Chapel Hill council moves ahead with Booker Creek stormwater plans

A Chapel Hill consultant’s study has identified the 5.5-acre floodplain between the new Alexan apartment building, in the background, and Eastgate Crossing shopping center as a priority area. A $1.1 million plan to expand the floodplain could increase the amount of water held in the area before slowly releasing it downstream, improving water quality and also reducing the flood risk.
A Chapel Hill consultant’s study has identified the 5.5-acre floodplain between the new Alexan apartment building, in the background, and Eastgate Crossing shopping center as a priority area. A $1.1 million plan to expand the floodplain could increase the amount of water held in the area before slowly releasing it downstream, improving water quality and also reducing the flood risk. tgrubb@newsobserver.com

The Town Council approved moving ahead Wednesday with design and permitting for five projects that could help reduce flooding and improve water quality in the Lower Booker Creek subwatershed.

The estimated $5.9 million construction cost is roughly 20 percent of a consultant’s recommendation for 1,130 acres from Weaver Dairy Road south to the meeting of Bolin, Booker and Little creeks.

The council’s decision stopped short of adding the projects to the 2020 Comprehensive Plan, which guides the town’s future growth. Council member George Cianciolo said adding plans that lack details and final costs to the document could create unrealistic public expectations.

“In looking at some of this, there is the potential that we’re going to need land acquisition. We don’t know the cost of that land acquisition. Until you begin your actual design, you don’t know what the construction costs are,” Cianciolo said. “I think intentionally incorporating it into the master plan at this point is promising the public something that we don’t know we can deliver on.”

Town Manager Roger Stancil will bring detailed plans to the council before construction begins.

Residents have raised concerns about flooding in the Lower Booker Creek area for years and more recently about how Ephesus-Fordham district redevelopment might add to the risk. The subwatershed is largely developed with steep slopes, limiting potential solutions, a W.K. Dickson consultant reported.

“Flooding out’

It’s time to take action, Mayor Pam Hemminger said.

“Local governments end up being responsible for the water quality in their watershed, and we, as the local government, would be responsible for fixing and doing and making those changes,” she said. “That gets harder and more expensive as we develop more and more. We currently have citizens and homes and roads and businesses flooding out.”

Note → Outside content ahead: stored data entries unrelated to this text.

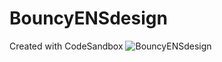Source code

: # BouncyENSdesign
Created with CodeSandbox
![BouncyENSdesign](https://github.com/ohhkaneda/BouncyENSdesignWIP/blob/main/001500x500.jpeg?raw=true "BouncyENSdesign")
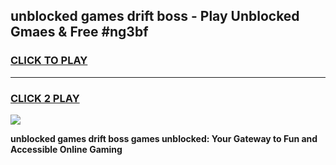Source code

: 
## unblocked games drift boss - Play Unblocked Gmaes & Free #ng3bf
<h3>
<a href="https://news.freeplayer.one?title=unblocked_games_drift_boss&ref=03M">CLICK TO PLAY</a></h3>
<hr>

<h3>
<a href="https://news.freeplayer.one?title=unblocked_games_drift_boss&ref=03M">CLICK 2 PLAY</a>
  
</h3>

<a href="https://news.freeplayer.one?title=unblocked_games_drift_boss&ref=03M"><img src="https://clearcache.store/games.png"></a>


**unblocked games drift boss games unblocked: Your Gateway to Fun and Accessible Online Gaming**
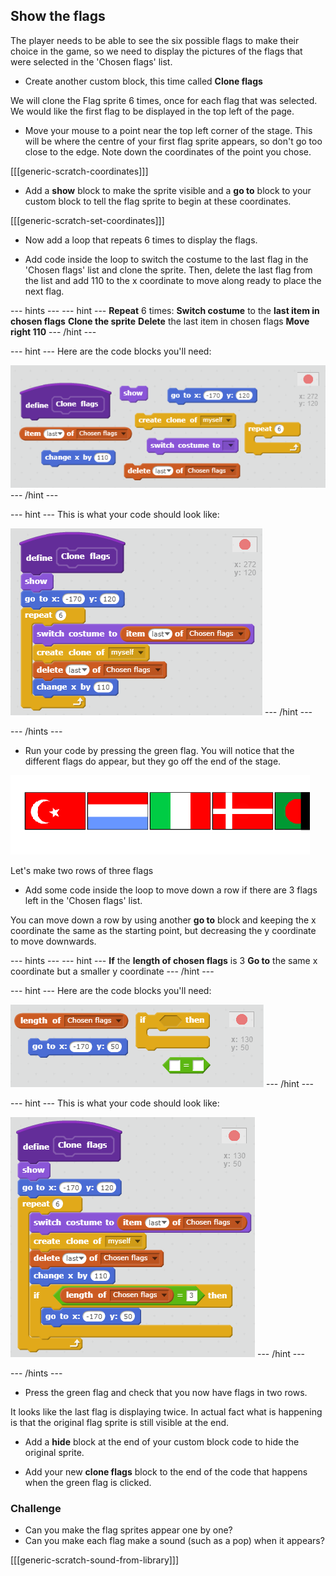 ## Show the flags

The player needs to be able to see the six possible flags to make their choice in the game, so we need to display the pictures of the flags that were selected in the 'Chosen flags' list.

+ Create another custom block, this time called **Clone flags**

We will clone the Flag sprite 6 times, once for each flag that was selected. We would like the first flag to be displayed in the top left of the page.

+ Move your mouse to a point near the top left corner of the stage. This will be where the centre of your first flag sprite appears, so don't go too close to the edge. Note down the coordinates of the point you chose.

[[[generic-scratch-coordinates]]]

+ Add a **show** block to make the sprite visible and a **go to** block to your custom block to tell the flag sprite to begin at these coordinates.

[[[generic-scratch-set-coordinates]]]

+ Now add a loop that repeats 6 times to display the flags.

+ Add code inside the loop to switch the costume to the last flag in the 'Chosen flags' list and clone the sprite. Then, delete the last flag from the list and add 110 to the x coordinate to move along ready to place the next flag.

--- hints ---
--- hint ---
**Repeat** 6 times:
**Switch costume** to the **last item in chosen flags**
**Clone the sprite**
**Delete** the last item in chosen flags
**Move right 110**
--- /hint ---

--- hint ---
Here are the code blocks you'll need:

![Display flags interim hint](images/display-flags-interim-hint.png)
--- /hint ---

--- hint ---
This is what your code should look like:

![Display flags interim solution](images/display-flags-interim-solution.png)
--- /hint ---

--- /hints ---

+ Run your code by pressing the green flag. You will notice that the different flags do appear, but they go off the end of the stage.

![Flags go off the screen](images/flags-off-the-screen.png)

Let's make two rows of three flags

+ Add some code inside the loop to move down a row if there are 3 flags left in the 'Chosen flags' list.

You can move down a row by using another **go to** block and keeping the x coordinate the same as the starting point, but decreasing the y coordinate to move downwards.

--- hints ---
--- hint ---
**If** the **length of chosen flags** is 3
**Go to** the same x coordinate but a smaller y coordinate
--- /hint ---

--- hint ---
Here are the code blocks you'll need:

![Display flags hint](images/display-flags-hint.png)
--- /hint ---

--- hint ---
This is what your code should look like:

![Display flags solution](images/display-flags-solution.png)
--- /hint ---

--- /hints ---

+ Press the green flag and check that you now have flags in two rows.

It looks like the last flag is displaying twice. In actual fact what is happening is that the original flag sprite is still visible at the end.

+ Add a **hide** block at the end of your custom block code to hide the original sprite.

+ Add your new **clone flags** block to the end of the code that happens when the green flag is clicked.


### Challenge
+ Can you make the flag sprites appear one by one?
+ Can you make each flag make a sound (such as a pop) when it appears?


[[[generic-scratch-sound-from-library]]]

The town can afford to design and permit the first five projects with money from its Stormwater Management Fund, staff said. The fund is supported by property owner-paid fees – currently $26.15 for every 1,000 square feet of impervious surfaces, such as driveways and roofs.

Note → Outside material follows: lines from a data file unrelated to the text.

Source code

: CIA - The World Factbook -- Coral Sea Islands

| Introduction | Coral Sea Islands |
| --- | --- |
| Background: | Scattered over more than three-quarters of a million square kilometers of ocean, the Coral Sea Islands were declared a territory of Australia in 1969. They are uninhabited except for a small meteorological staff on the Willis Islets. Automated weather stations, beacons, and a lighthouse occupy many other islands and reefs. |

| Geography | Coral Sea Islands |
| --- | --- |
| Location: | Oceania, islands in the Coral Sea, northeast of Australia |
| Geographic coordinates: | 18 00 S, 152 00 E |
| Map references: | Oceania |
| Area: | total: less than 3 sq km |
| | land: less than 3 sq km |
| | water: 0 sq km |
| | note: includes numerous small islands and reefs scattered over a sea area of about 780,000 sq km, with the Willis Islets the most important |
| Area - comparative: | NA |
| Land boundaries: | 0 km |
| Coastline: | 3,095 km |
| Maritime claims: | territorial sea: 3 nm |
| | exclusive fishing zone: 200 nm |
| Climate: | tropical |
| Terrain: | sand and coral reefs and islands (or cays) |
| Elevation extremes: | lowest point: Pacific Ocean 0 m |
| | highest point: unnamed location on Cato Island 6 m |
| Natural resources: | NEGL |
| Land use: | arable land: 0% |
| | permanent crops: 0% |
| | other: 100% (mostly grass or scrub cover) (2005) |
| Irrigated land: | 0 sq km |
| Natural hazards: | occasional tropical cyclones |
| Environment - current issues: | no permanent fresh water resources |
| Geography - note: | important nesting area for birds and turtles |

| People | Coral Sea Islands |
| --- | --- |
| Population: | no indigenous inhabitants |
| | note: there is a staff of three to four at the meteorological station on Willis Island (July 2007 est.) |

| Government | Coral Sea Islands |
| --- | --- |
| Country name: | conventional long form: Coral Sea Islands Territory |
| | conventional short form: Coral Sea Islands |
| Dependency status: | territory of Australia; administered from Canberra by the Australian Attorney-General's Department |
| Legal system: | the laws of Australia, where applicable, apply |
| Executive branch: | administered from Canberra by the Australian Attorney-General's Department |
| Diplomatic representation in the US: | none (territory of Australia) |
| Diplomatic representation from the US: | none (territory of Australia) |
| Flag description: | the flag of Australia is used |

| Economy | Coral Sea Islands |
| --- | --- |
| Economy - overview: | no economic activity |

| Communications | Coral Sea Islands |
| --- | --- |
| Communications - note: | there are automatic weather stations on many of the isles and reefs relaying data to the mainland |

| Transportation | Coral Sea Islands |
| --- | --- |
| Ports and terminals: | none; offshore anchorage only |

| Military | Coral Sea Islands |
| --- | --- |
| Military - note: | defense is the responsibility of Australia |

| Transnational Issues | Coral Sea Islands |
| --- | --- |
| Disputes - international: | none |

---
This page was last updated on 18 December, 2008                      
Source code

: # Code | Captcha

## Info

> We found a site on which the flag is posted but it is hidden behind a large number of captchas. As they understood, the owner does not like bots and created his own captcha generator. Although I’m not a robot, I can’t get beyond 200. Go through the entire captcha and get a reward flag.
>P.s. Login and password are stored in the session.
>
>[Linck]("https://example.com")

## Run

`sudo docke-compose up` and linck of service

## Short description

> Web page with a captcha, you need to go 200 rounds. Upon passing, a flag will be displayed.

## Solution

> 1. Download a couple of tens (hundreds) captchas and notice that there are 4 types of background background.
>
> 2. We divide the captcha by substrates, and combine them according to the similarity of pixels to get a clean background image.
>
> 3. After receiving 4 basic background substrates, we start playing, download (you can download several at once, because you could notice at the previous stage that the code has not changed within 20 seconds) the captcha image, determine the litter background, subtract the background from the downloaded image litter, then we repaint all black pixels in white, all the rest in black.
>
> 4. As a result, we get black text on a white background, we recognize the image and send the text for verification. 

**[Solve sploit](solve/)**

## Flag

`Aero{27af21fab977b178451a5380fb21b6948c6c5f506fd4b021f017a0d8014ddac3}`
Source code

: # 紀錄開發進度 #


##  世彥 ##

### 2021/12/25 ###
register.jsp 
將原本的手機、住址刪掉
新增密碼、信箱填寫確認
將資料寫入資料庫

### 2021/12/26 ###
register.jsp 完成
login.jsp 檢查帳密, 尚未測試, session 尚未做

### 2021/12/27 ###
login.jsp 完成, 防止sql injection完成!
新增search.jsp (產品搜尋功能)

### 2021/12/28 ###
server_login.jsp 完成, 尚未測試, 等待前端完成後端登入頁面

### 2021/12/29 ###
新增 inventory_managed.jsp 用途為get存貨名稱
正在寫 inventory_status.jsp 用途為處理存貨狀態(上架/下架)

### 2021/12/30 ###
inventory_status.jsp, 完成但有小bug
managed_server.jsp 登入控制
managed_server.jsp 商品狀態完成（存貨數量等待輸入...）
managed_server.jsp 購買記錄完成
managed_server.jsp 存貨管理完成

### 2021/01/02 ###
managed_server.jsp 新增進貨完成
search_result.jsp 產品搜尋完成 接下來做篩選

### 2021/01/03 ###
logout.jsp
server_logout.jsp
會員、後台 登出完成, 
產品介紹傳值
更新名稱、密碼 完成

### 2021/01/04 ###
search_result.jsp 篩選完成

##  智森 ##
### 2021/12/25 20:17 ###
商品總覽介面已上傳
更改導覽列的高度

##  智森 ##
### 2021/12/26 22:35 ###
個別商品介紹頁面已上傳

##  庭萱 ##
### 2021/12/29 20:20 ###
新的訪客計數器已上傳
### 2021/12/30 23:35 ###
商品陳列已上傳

Another $5.9 million in voter-approved bonds could finance the construction, which would be repaid from the Stormwater Management Fund. Homeowners could pay an extra $23.60 a year for the debt, staff said.

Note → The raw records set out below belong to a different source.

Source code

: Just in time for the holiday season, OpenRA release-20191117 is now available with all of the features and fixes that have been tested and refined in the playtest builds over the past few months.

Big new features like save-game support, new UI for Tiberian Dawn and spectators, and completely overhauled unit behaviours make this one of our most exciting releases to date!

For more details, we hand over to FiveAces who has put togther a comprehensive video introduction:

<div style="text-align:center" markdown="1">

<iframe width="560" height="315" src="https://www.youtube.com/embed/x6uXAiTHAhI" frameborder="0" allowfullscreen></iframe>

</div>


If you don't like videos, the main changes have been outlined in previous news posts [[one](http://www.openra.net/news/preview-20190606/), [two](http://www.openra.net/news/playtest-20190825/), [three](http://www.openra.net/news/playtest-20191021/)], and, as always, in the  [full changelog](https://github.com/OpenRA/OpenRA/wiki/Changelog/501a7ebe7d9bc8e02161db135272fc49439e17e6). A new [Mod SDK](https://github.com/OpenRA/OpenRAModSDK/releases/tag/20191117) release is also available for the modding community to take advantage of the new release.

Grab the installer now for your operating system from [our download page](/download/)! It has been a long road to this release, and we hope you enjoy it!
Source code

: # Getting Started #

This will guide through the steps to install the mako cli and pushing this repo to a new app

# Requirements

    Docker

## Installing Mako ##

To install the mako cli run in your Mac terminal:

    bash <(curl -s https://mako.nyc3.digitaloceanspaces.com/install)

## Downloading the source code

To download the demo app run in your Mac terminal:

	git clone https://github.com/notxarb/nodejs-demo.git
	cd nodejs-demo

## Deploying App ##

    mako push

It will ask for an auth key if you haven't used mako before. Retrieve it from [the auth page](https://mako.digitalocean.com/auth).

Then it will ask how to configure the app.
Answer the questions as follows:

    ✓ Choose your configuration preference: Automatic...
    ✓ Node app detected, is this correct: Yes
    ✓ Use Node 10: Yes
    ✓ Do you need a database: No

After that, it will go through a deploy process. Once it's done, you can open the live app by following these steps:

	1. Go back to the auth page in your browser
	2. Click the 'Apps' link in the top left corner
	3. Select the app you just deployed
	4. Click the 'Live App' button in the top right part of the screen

The roughly $30 million plan identified a bigger stormwater storage area between the Village Plaza shops and Eastgate Crossing shopping center as the town’s biggest priority. The $1.1 million excavation project would allow the 5.5-acre floodplain to hold more water until it slowly drains downstream, said.

But David Klepser, development director for Ram Realty Services, asked the council to delay planning for the project, which could cause serious issues for Ram’s proposed apartment building at the corner of Elliott Road and Fordham Boulevard. They need more time to meet with the town and consultant, he said.

Town staff will continue working with Ram Realty to come up with a workable design, which could involve using some of the developer’s land for the storage area, Stancil said. The council also approved planning:

▪ Red Bud storage: $914,000 to expand an existing area on 2.2 acres between Red Bud and Chesley lanes

▪ Piney Mountain Road: $1.9 million to excavate soil from 5.5 acres and create a temporary stormwater storage area east of Martin Luther King Jr. Boulevard

▪ Booker Creek Road: $1.3 million to replace culverts at Honeysuckle Road and under six driveways that now contribute to flooding, and to stabilize the stream in some places

▪ Honeysuckle Road: $336,000 to replace a small, existing culvert

The town also is looking at whether Lake Ellen could provide more flood storage. It was not part of the study but became an option when an abandoned outlet pipe in the lake’s dam collapsed in early December.

Local officials monitored the pipe failure, which drained the lake, releasing water, fish and silt into Booker Creek. The lake could be added to the project list if appears to offer significant public benefits and if the Lake Ellen Homeowners Association agrees to work with the town, Stancil said.